The North Face of the Eiger, Berner Oberland, Switzerland.

Photographing the Eiger…

Every story needs a bad guy. In the Book of the Berner Oberland, its the Eiger. Its history of mountain climbing is layered with one tragedy after another. From its Wikipedia page:

Since 1935, at least sixty-four climbers have died attempting the North Face, earning it the German nickname, Mordwand, or “murderous wall”, a play on the face’s German name Nordwand.

The mystique of this mountain is palpable the moment you lay eyes on it. From Männlichen, it appears like a blunt arrowhead piercing the clouds.

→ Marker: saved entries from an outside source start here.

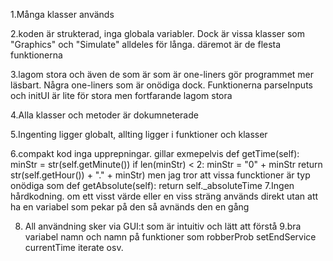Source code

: 1.Många klasser används

2.koden är strukterad, inga globala variabler. Dock är vissa klasser som "Graphics" och "Simulate" alldeles för långa. däremot är de flesta funktionerna 

3.lagom stora och även de som är som är one-liners gör programmet mer läsbart. Några one-liners som är onödiga dock. Funktionerna parseInputs och initUI är lite för stora men fortfarande lagom stora 

4.Alla klasser och metoder är dokumneterade

5.Ingenting ligger globalt, allting ligger i funktioner och klasser

6.compakt kod inga upprepningar. gillar exmepelvis def getTime(self):
		minStr = str(self.getMinute())
		if len(minStr) < 2:
			minStr = "0" + minStr
		return str(self.getHour()) + "." + minStr)
men jag tror att vissa funcktioner är typ onödiga som
 def getAbsolute(self):
		return self._absoluteTime
7.Ingen hårdkodning. om ett visst värde eller en viss sträng används direkt utan att ha en variabel som pekar på den så avnänds den en gång

8. All användning sker via GUI:t som är intuitiv och lätt att förstå
9.bra variabel namn och namn på funktioner som robberProb setEndService currentTime iterate osv.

From Kleine Scheidegg (above left), it resembles a lurking sharks fin. Both places are ideal spots for the classic Eiger photograph, but to capture images with a little more nuance, you really have to hike underneath the mountain’s legendary North Face.

We tooled around in the pastures underneath it at the Alpiglen train station (above right), located halfway between Kleine Scheidegg and Grindelwald, and it turned into one of the most transformative travel moments of my life. I’ll devote a whole blog post to it at some point, but in short, the Eiger began to shed loose ice chunks and snow plumbs in a display that was at once intimidating and exhilarating to witness. Our neighbor at the hotel hiked the North Face trail — which skirts beneath the entire length of the mountain — and he reported that at one point he discovered a single climbing glove beneath the rocks. Who knows how it got there, but it clearly captivated and slightly haunted him just seeing it there.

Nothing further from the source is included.